La conquête de la Méditerranée ne suffit pas aux Allemands ; ils ont encore voulu montrer le pavillon et fonder des agences dans les ports turcs de l’océan Indien et du golfe Persique ; ils ne veulent pas attendre l’ouverture du chemin de fer de Bagdad pour se créer des intérêts dans l’Irak. La Hambourg-Amerika a inauguré, le 14 juillet 1906, avec le Kanadia, un service mensuel entre Hambourg et le golfe Persique avec escales à Anvers, Marseille, Port-Saïd, Port-Soudan, Djibouti, Aden, Mascate, Bender-Abbas, Lingah, Bender-Bouchir, Bassorah.

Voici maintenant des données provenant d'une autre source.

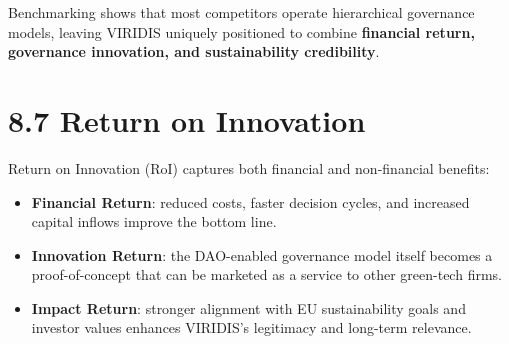 \documentclass[
  english,
  12pt,
  oneside,
  open=any]{scrbook}
\providecommand{\tightlist}{%
  \setlength{\itemsep}{0pt}\setlength{\parskip}{0pt}}\usepackage{longtable,booktabs,array}
\begin{document}
Benchmarking shows that most competitors operate hierarchical governance
models, leaving VIRIDIS uniquely positioned to combine \textbf{financial
return, governance innovation, and sustainability credibility}.

\section{8.7 Return on Innovation}\label{sec-roi}

Return on Innovation (RoI) captures both financial and non-financial
benefits:

\begin{itemize}
\tightlist
\item
  \textbf{Financial Return}: reduced costs, faster decision cycles, and
  increased capital inflows improve the bottom line.\\
\item
  \textbf{Innovation Return}: the DAO-enabled governance model itself
  becomes a proof-of-concept that can be marketed as a service to other
  green-tech firms.\\
\item
  \textbf{Impact Return}: stronger alignment with EU sustainability
  goals and investor values enhances VIRIDIS's legitimacy and long-term
  relevance.
\end{itemize}
\end{document}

Jusqu’ici le monopole du commerce et de la navigation dans le golfe Persique appartenait aux Anglais[1] ; seuls les bateaux de la Compagnie russe de navigation et de commerce, subventionnée par l’Etat, y venaient plutôt montrer leur pavillon que chercher des marchandises. Entre les compagnies anglaises et la ligne allemande, la guerre de tarifs est ouverte. Le fret, qui était de 30 francs la tonne, de Marseille à Mascate, par l’Arabian C°, est tombé à 15 francs la tonne d’Anvers à Mascate. Les Allemands ne négligent aucune précaution pour gagner la clientèle ; ils ont choisi pour commander le Kanadia un capitaine parlant le persan ; à Mascate, ils se sont assuré les services du même agent que la compagnie anglaise ; ils attachent une grande importance à faire du commerce dans le golfe Persique et à Bagdad, futurs points d’aboutissement du chemin de fer dont ils veulent pouvoir dire « notre chemin de fer. » A Bagdad il n’existe qu’une seule maison allemande qui fasse quelques affaires, encore vit-elle surtout de la représentation d’une raffinerie marseillaise ; le commerce allemand y est presque insignifiant ; il a été, en 1905, de 6 à 700 000 francs à l’importation, et de 3 à 400 000 francs à l’exportation ; le nôtre dépasse deux

  1. The Anglo Arabian and Fersian C°. — The Persian Gulf Steamship line. — The Bombay and Persian Steam navigation C°. — The Wert Hartlepool Steam navigation C°. — The British India C° (cette dernière subventionnée par l’État). Le mouvement du port de Bassorah en 1905 a été de 130 vapeurs jaugeant 138 000 tonnes, dont 124 anglais jaugeant 132 000 tonnes.